What you have to do: Restate word for word the lines of the records below, starting at the line that contains "Fortunately, numerical routines" and ending at the line that contains "# Modern Portfolio Theory", with both of those lines included and nothing else.
··········
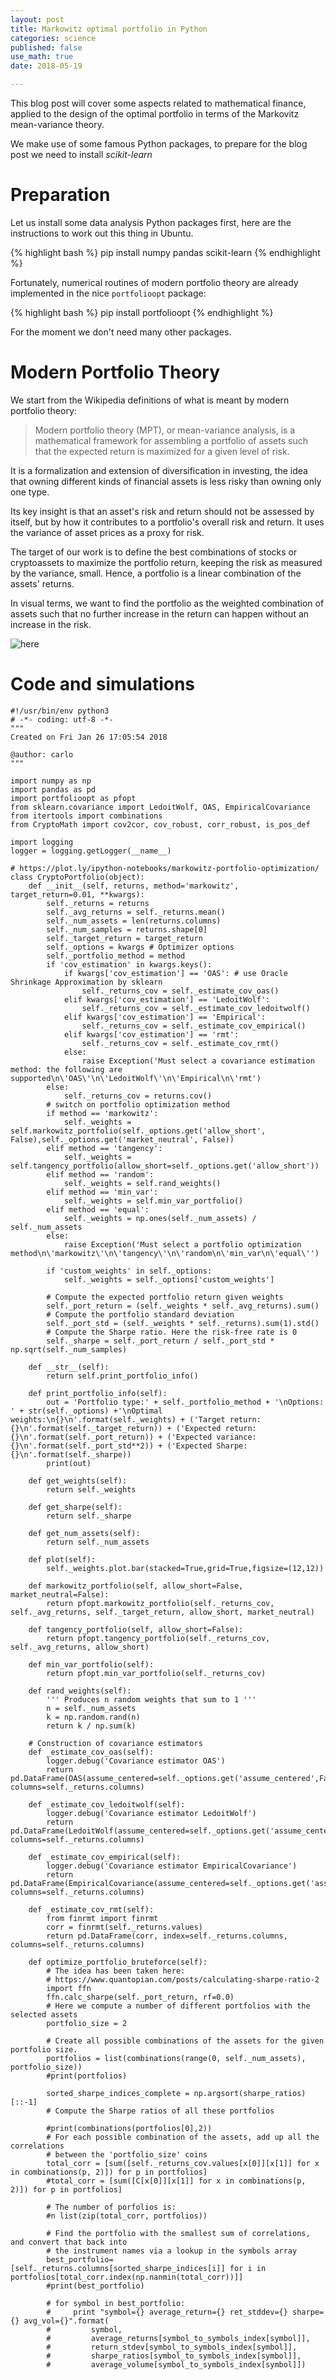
 ```yaml
---
layout: post
title: Markowitz optimal portfolio in Python
categories: science
published: false
use_math: true
date: 2018-05-19

---
```


This blog post will cover some aspects related to mathematical finance, applied to the design of the optimal portfolio in terms of the Markovitz mean-variance theory.

We make use of some famous Python packages, to prepare for the blog post we need to install *scikit-learn*

# Preparation
Let us install some data analysis Python packages first, here are the instructions to work out this thing in Ubuntu.

{% highlight bash %}
pip install numpy pandas scikit-learn
{% endhighlight %}

Fortunately, numerical routines of modern portfolio theory are already implemented in the nice `portfolioopt` package:

{% highlight bash %}
pip install portfolioopt
{% endhighlight %}

For the moment we don't need many other packages.

# Modern Portfolio Theory
We start from the Wikipedia definitions of what is meant by modern portfolio theory:

> Modern portfolio theory (MPT), or mean-variance analysis, is a mathematical framework for assembling a portfolio of assets such that the expected return is maximized for a given level of risk. 

It is a formalization and extension of diversification in investing, the idea that owning different kinds of financial assets is less risky than owning only one type. 

Its key insight is that an asset's risk and return should not be assessed by itself, but by how it contributes to a portfolio's overall risk and return. It uses the variance of asset prices as a proxy for risk.

The target of our work is to define the best combinations of stocks or cryptoassets to maximize the portfolio return, keeping the risk as measured by the variance, small.
Hence, a portfolio is a linear combination of the assets' returns.


In visual terms, we want to find the portfolio as the weighted combination of assets such that no further increase in the return can happen without an increase in the risk.

![here](https://uk.scalable.capital/images/3x3i7a9xgm11/2s6len2dpSIM46oGkEQQ4A/5cb73a8b6812dc4b5a0621b57c6c3788/makowitz_efficient_frontier_hd-2.png)


# Code and simulations
	#!/usr/bin/env python3
	# -*- coding: utf-8 -*-
	"""
	Created on Fri Jan 26 17:05:54 2018

	@author: carlo
	"""

	import numpy as np
	import pandas as pd
	import portfolioopt as pfopt
	from sklearn.covariance import LedoitWolf, OAS, EmpiricalCovariance
	from itertools import combinations
	from CryptoMath import cov2cor, cov_robust, corr_robust, is_pos_def

	import logging
	logger = logging.getLogger(__name__)

	# https://plot.ly/ipython-notebooks/markowitz-portfolio-optimization/
	class CryptoPortfolio(object):
	    def __init__(self, returns, method='markowitz', target_return=0.01, **kwargs):
	        self._returns = returns
	        self._avg_returns = self._returns.mean()
	        self._num_assets = len(returns.columns)
	        self._num_samples = returns.shape[0]
	        self._target_return = target_return
	        self._options = kwargs # Optimizer options
	        self._portfolio_method = method
	        if 'cov_estimation' in kwargs.keys():
	            if kwargs['cov_estimation'] == 'OAS': # use Oracle Shrinkage Approximation by sklearn
	                self._returns_cov = self._estimate_cov_oas()
	            elif kwargs['cov_estimation'] == 'LedoitWolf':
	                self._returns_cov = self._estimate_cov_ledoitwolf()
	            elif kwargs['cov_estimation'] == 'Empirical':
	                self._returns_cov = self._estimate_cov_empirical()
	            elif kwargs['cov_estimation'] == 'rmt':
	                self._returns_cov = self._estimate_cov_rmt()
	            else:
	                raise Exception('Must select a covariance estimation method: the following are supported\n\'OAS\'\n\'LedoitWolf\'\n\'Empirical\n\'rmt')
	        else:
	            self._returns_cov = returns.cov()
	        # switch on portfolio optimization method
	        if method == 'markowitz':
	            self._weights = self.markowitz_portfolio(self._options.get('allow_short', False),self._options.get('market_neutral', False))
	        elif method == 'tangency':
	            self._weights = self.tangency_portfolio(allow_short=self._options.get('allow_short'))
	        elif method == 'random':
	            self._weights = self.rand_weights()
	        elif method == 'min_var':
	            self._weights = self.min_var_portfolio()
	        elif method == 'equal':
	            self._weights = np.ones(self._num_assets) / self._num_assets
	        else:
	            raise Exception('Must select a portfolio optimization method\n\'markowitz\'\n\'tangency\'\n\'random\n\'min_var\n\'equal\'')

	        if 'custom_weights' in self._options:
	            self._weights = self._options['custom_weights']

	        # Compute the expected portfolio return given weights
	        self._port_return = (self._weights * self._avg_returns).sum()
	        # Compute the portfolio standard deviation
	        self._port_std = (self._weights * self._returns).sum(1).std()
	        # Compute the Sharpe ratio. Here the risk-free rate is 0
	        self._sharpe = self._port_return / self._port_std * np.sqrt(self._num_samples)

	    def __str__(self):
	        return self.print_portfolio_info()

	    def print_portfolio_info(self):
	        out = 'Portfolio type:' + self._portfolio_method + '\nOptions: ' + str(self._options) +'\nOptimal weights:\n{}\n'.format(self._weights) + ('Target return: {}\n'.format(self._target_return)) + ('Expected return: {}\n'.format(self._port_return)) + ('Expected variance: {}\n'.format(self._port_std**2)) + ('Expected Sharpe: {}\n'.format(self._sharpe))
	        print(out)

	    def get_weights(self):
	        return self._weights

	    def get_sharpe(self):
	        return self._sharpe

	    def get_num_assets(self):
	        return self._num_assets

	    def plot(self):
	        self._weights.plot.bar(stacked=True,grid=True,figsize=(12,12))

	    def markowitz_portfolio(self, allow_short=False, market_neutral=False):
	        return pfopt.markowitz_portfolio(self._returns_cov, self._avg_returns, self._target_return, allow_short, market_neutral)

	    def tangency_portfolio(self, allow_short=False):
	        return pfopt.tangency_portfolio(self._returns_cov, self._avg_returns, allow_short)

	    def min_var_portfolio(self):
	        return pfopt.min_var_portfolio(self._returns_cov)

	    def rand_weights(self):
	        ''' Produces n random weights that sum to 1 '''
	        n = self._num_assets
	        k = np.random.rand(n)
	        return k / np.sum(k)

	    # Construction of covariance estimators
	    def _estimate_cov_oas(self):
	        logger.debug('Covariance estimator OAS')
	        return pd.DataFrame(OAS(assume_centered=self._options.get('assume_centered',False)).fit(self._returns).covariance_,index=self._returns.columns, columns=self._returns.columns)

	    def _estimate_cov_ledoitwolf(self):
	        logger.debug('Covariance estimator LedoitWolf')
	        return pd.DataFrame(LedoitWolf(assume_centered=self._options.get('assume_centered',False)).fit(self._returns).covariance_,index=self._returns.columns, columns=self._returns.columns)
	        
	    def _estimate_cov_empirical(self):
	        logger.debug('Covariance estimator EmpiricalCovariance')
	        return pd.DataFrame(EmpiricalCovariance(assume_centered=self._options.get('assume_centered',False)).fit(self._returns).covariance_,index=self._returns.columns, columns=self._returns.columns)

	    def _estimate_cov_rmt(self):
	        from finrmt import finrmt
	        corr = finrmt(self._returns.values)
	        return pd.DataFrame(corr, index=self._returns.columns, columns=self._returns.columns)

	    def optimize_portfolio_bruteforce(self):
	        # The idea has been taken here:
	        # https://www.quantopian.com/posts/calculating-sharpe-ratio-2
	        import ffn
	        ffn.calc_sharpe(self._port_return, rf=0.0)
	        # Here we compute a number of different portfolios with the selected assets
	        portfolio_size = 2

	        # Create all possible combinations of the assets for the given portfolio size.
	        portfolios = list(combinations(range(0, self._num_assets), portfolio_size))
	        #print(portfolios)

	        sorted_sharpe_indices_complete = np.argsort(sharpe_ratios)[::-1] 
	        # Compute the Sharpe ratios of all these portfolios

	        #print(combinations(portfolios[0],2))
	        # For each possible combination of the assets, add up all the correlations
	        # between the 'portfolio_size' coins
	        total_corr = [sum([self._returns_cov.values[x[0]][x[1]] for x in combinations(p, 2)]) for p in portfolios]
	        #total_corr = [sum([C[x[0]][x[1]] for x in combinations(p, 2)]) for p in portfolios]

	        # The number of porfolios is:
	        #n list(zip(total_corr, portfolios))

	        # Find the portfolio with the smallest sum of correlations, and convert that back into  
	        # the instrument names via a lookup in the symbols array  
	        best_portfolio=[self._returns.columns[sorted_sharpe_indices[i]] for i in portfolios[total_corr.index(np.nanmin(total_corr))]]
	        #print(best_portfolio)

	        # for symbol in best_portfolio:  
	        #     print "symbol={} average_return={} ret_stddev={} sharpe={} avg_vol={}".format(  
	        #         symbol,  
	        #         average_returns[symbol_to_symbols_index[symbol]],  
	        #         return_stdev[symbol_to_symbols_index[symbol]],  
	        #         sharpe_ratios[symbol_to_symbols_index[symbol]],  
	        #         average_volume[symbol_to_symbols_index[symbol]])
··········
Result of this task:
Fortunately, numerical routines of modern portfolio theory are already implemented in the nice `portfolioopt` package:

{% highlight bash %}
pip install portfolioopt
{% endhighlight %}

For the moment we don't need many other packages.

# Modern Portfolio Theory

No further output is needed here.